PostNapisane: środa, 3 lutego 2021, 20:01
przez krakers
Kawałek dalej spotkałem starego znajomego
Obrazek
a także co mnie niespecjalnie ucieszyło norkę amerykańską
Obrazek
Dalsza część grudnia upłynęła mi niestety pod znakiem kwarantanny , więc ograniczyłem się do obserwacji podwórkowych, gdzie zawsze coś wpadnie ;)
żurawie
Obrazek
myszołów
Obrazek

Re: [2020] Moje wyprawy i wyprawki...

PostNapisane: środa, 3 lutego 2021, 20:05
przez krakers
Nowością był dla mnie widok z okna dziesiątek krążących mew
Obrazek
pierwsza pewna podwórkowa mewa srebrzysta w lewym górnym rogu :D
Obrazek
i drugie w historii podwórkowe nurogęsi
Obrazek
bażanty
Obrazek
I zimowy jadalny grzyb Płomiennica zimowa z ogródkowej wierzby
Obrazek
I to już koniec jeszcze raz Dziękuję Wam !

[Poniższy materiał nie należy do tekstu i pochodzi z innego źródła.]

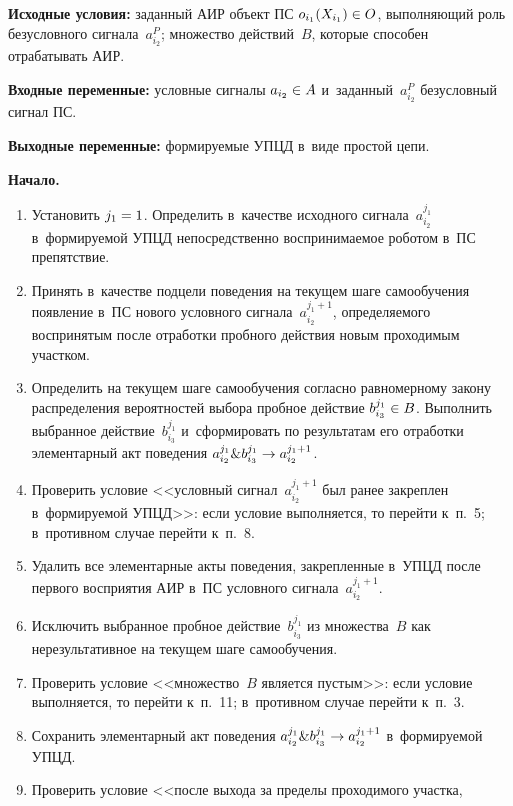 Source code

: \begin{multicols}{2}
\noindent
  \textbf{Исходные условия:} заданный АИР объект ПС 
$o_{i_1}(X_{i_1})\hm\in O$, выполняющий роль без\-услов\-но\-го 
сигнала~$a_{i_2}^P$; множество действий~$B$, которые способен 
отрабатывать АИР.
  
 \noindent
  \textbf{Входные переменные:} услов\-ные сигналы $a_{i_2}\hm\in A$ 
и~заданный~$a^P_{i_2}$ безусловный сигнал ПС.
  
 \noindent
  \textbf{Выходные переменные:} фор\-ми\-ру\-емые УПЦД в~виде прос\-той цепи. 
  
\smallskip
  
 \noindent
  \textbf{Начало.}\\[-12pt]
  \begin{enumerate}[1.]
\item  Установить $j_1\hm=1$. Определить в~качестве исходного 
сигнала~$a_{i_2}^{j_1}$ в~фор\-ми\-ру\-емой УПЦД непосредственно 
воспринимаемое роботом в~ПС препятствие. 
  \item  Принять в~качестве подцели поведения на текущем шаге самообучения 
появление в~ПС нового условного сигнала~$a_{i_2}^{j_1+1}$, 
опре\-де\-ля\-емо\-го воспринятым после отработки проб\-но\-го действия новым 
проходимым участ\-ком. 
  \item  Определить на текущем шаге самообучения согласно равномерному 
закону распределения вероятностей выбора проб\-ное действие 
$b^{j_1}_{i_3}\hm\in B$. Выполнить выбранное действие~$b^{j_1}_{i_3}$ 
и~сформировать по результатам его отработки элементарный акт поведения 
$a_{i_2}^{j_1} \& b^{j_1}_{i_3}\hm\to a_{i_2}^{j_1+1}$.
  \item  Проверить условие <<услов\-ный сигнал~$a_{i_2}^{j_1+1}$ был ранее 
закреплен в~формируемой УПЦД>>: если условие выполняется, то перейти 
к~п.~5; в~противном случае перейти к~п.~8.
  \item  Удалить все элементарные акты поведения, за\-креп\-лен\-ные в~УПЦД 
после первого восприятия АИР в~ПС услов\-но\-го 
сигнала~$a_{i_2}^{j_1+1}$.
  \item Исключить выбранное пробное действие~$b_{i_3}^{j_1}$ из 
множества~$B$ как нерезультативное на текущем шаге са\-мо\-обуче\-ния. 
  \item Проверить условие <<множество~$B$ является пус\-тым>>: если условие 
выполняется, то перейти к~п.~11; в~противном случае перейти к~п.~3. 
  \item  Сохранить элементарный акт поведения $a_{i_2}^{j_1} \& 
b_{i_3}^{j_1} \hm\to a_{i_2}^{j_1+1}$ в~фор\-ми\-ру\-емой УПЦД.
  \item  Проверить условие <<после выхода за пределы проходимого участка, 

\end{enumerate}
\end{multicols}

Re: [2020] Moje wyprawy i wyprawki...

PostNapisane: środa, 3 lutego 2021, 20:14
przez emen5
Krakersie,ogromnie mi żal,że już nie będzie Twoich wspaniałych relacji i pięknych zdjęć. Mam nadzieję,ze jednak czasem zajrzysz :D

PostNapisane: środa, 3 lutego 2021, 21:20
przez Alicja
Krakersie :D ciężko zrobiło mi się na sercu :(

Re: [2020] Moje wyprawy i wyprawki...

PostNapisane: środa, 3 lutego 2021, 21:56
przez 78
Ten modraczek to niesamowity sukces,ale żal że się żegnasz.